Events should be routed to different handler methods based on the name of the event. For instance, when an object is sent the #call message with an :accepted event:

listener.call(Event[:accepted, obj])

…then it should be dispatched to the #handle_accepted method, as if the listener had been sent this message:

listener.handle_accepted(event)

There are a few different ways we could handle this dispatching logic. To test them out, let’s first set up a little base class for testbed objects.

class TestBed
  attr_reader :event_log

  def initialize
    @event_log = []
  end
end

This gives us a place to record handled events, so we can verify that our test classes have the correct semantics.

Now let’s kick things off with a hardcoded version of the dispatching semantics. This version has a hand-coded case statement which simply switches on the event type and dispatches to the appropriate method.

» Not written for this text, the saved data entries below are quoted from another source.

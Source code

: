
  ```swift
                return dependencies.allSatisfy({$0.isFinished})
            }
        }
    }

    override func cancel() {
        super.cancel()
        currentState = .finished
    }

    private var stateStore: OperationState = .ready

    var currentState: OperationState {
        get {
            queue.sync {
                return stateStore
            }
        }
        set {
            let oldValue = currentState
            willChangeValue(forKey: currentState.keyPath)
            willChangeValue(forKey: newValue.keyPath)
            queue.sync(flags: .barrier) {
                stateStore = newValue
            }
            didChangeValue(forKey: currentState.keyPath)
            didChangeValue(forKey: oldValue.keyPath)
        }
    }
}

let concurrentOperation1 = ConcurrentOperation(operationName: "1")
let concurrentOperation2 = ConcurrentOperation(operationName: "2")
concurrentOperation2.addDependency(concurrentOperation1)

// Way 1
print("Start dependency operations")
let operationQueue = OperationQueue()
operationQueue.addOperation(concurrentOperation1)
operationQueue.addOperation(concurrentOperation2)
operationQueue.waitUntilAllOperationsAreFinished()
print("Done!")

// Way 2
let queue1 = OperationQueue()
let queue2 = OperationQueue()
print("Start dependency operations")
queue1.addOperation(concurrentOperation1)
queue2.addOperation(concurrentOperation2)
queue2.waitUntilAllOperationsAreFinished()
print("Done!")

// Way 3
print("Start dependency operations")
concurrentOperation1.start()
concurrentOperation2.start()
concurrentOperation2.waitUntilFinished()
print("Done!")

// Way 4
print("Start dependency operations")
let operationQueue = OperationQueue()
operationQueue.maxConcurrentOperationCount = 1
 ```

class HardcodeTestbed < TestBed
  def call(event)
    case event.name
    when :foo
      handle_foo(event)
    when :bar
      handle_bar(event)
    when :baz
      handle_baz(event)
    end
  end

  def handle_foo(event)
    event_log << event
  end

  def handle_bar(event)
    event_log << event
  end

  def handle_baz(event)
    event_log << event
  end
end

If all we needed were a single listener, this would be sufficient. But the purpose of this exercise is to come up with a way to automatically dispatch to the correct handler method, without actually hand-coding a specialized #call method in every listener class. Ideally, we'd like to come up with a strategy we can bundle up into a reusable module.

Let's start out simple. Here's a version that does some string interpolation in order to infer the correct handler method, and then uses #__send__ (otherwise known as #send) to dispatch to that method. The send is only performed if the handler method exists.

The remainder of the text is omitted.